■ Assignment ■
Of all the lines below, return only those starting with the line holding "- Android (Intent Filters)" and going on through the line holding "3) Android: add verified intent filters.", exactly as written.

■ Entries supplied ■
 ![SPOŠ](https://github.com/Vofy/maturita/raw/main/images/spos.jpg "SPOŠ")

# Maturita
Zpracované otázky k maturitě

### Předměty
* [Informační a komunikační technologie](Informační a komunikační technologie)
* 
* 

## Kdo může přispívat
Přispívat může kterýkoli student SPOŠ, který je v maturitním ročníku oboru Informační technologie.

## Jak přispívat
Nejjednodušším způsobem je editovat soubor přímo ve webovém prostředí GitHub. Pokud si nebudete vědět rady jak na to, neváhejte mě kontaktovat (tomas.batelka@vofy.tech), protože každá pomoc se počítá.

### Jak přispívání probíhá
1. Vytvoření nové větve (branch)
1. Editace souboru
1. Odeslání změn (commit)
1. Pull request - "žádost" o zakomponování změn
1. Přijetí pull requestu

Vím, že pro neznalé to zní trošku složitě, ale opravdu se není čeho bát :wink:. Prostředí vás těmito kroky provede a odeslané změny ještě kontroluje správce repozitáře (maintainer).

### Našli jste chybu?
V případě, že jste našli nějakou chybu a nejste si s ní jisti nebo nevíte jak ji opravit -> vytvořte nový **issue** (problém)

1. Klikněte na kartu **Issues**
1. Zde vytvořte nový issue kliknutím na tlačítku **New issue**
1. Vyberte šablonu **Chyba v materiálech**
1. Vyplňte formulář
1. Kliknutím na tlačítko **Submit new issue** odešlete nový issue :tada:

...

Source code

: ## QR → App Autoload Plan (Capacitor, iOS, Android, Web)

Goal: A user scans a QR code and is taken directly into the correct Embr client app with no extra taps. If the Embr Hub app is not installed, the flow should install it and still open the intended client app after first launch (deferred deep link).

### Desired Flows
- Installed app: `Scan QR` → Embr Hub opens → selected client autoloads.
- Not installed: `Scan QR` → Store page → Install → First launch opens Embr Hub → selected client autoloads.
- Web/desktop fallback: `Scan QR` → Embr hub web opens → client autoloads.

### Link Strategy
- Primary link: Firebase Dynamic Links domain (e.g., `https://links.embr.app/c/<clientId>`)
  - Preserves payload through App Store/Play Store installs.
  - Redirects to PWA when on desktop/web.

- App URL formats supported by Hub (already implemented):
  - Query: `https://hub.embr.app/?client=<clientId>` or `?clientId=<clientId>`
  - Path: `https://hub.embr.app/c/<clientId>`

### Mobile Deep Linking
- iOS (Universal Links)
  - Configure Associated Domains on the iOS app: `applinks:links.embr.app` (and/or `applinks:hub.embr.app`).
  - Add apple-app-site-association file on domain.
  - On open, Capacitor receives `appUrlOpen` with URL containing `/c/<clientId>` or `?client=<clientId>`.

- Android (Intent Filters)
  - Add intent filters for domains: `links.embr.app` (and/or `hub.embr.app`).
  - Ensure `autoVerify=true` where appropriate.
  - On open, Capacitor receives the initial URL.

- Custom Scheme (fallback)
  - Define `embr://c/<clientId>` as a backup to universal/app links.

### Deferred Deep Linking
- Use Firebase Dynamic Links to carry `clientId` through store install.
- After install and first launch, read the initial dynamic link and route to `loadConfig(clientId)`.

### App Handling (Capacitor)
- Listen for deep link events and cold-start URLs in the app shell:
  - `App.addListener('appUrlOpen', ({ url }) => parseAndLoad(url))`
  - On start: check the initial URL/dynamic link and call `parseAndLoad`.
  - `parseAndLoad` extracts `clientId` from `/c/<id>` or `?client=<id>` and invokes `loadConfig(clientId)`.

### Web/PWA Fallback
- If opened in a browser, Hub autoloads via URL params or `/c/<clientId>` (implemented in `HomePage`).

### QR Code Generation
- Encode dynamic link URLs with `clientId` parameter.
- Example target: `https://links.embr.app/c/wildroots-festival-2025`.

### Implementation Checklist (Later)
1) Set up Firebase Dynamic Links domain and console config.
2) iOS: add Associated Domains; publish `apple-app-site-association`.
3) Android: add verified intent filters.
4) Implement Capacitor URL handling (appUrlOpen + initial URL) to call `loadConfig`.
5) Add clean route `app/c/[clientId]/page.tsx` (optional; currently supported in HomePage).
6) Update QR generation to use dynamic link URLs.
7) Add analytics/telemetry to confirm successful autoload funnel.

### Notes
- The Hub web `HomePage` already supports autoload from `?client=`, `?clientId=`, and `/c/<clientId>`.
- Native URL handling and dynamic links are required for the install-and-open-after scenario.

■ Written answer ■
- Android (Intent Filters)
  - Add intent filters for domains: `links.embr.app` (and/or `hub.embr.app`).
  - Ensure `autoVerify=true` where appropriate.
  - On open, Capacitor receives the initial URL.

- Custom Scheme (fallback)
  - Define `embr://c/<clientId>` as a backup to universal/app links.

### Deferred Deep Linking
- Use Firebase Dynamic Links to carry `clientId` through store install.
- After install and first launch, read the initial dynamic link and route to `loadConfig(clientId)`.

### App Handling (Capacitor)
- Listen for deep link events and cold-start URLs in the app shell:
  - `App.addListener('appUrlOpen', ({ url }) => parseAndLoad(url))`
  - On start: check the initial URL/dynamic link and call `parseAndLoad`.
  - `parseAndLoad` extracts `clientId` from `/c/<id>` or `?client=<id>` and invokes `loadConfig(clientId)`.

### Web/PWA Fallback
- If opened in a browser, Hub autoloads via URL params or `/c/<clientId>` (implemented in `HomePage`).

### QR Code Generation
- Encode dynamic link URLs with `clientId` parameter.
- Example target: `https://links.embr.app/c/wildroots-festival-2025`.

### Implementation Checklist (Later)
1) Set up Firebase Dynamic Links domain and console config.
2) iOS: add Associated Domains; publish `apple-app-site-association`.
3) Android: add verified intent filters.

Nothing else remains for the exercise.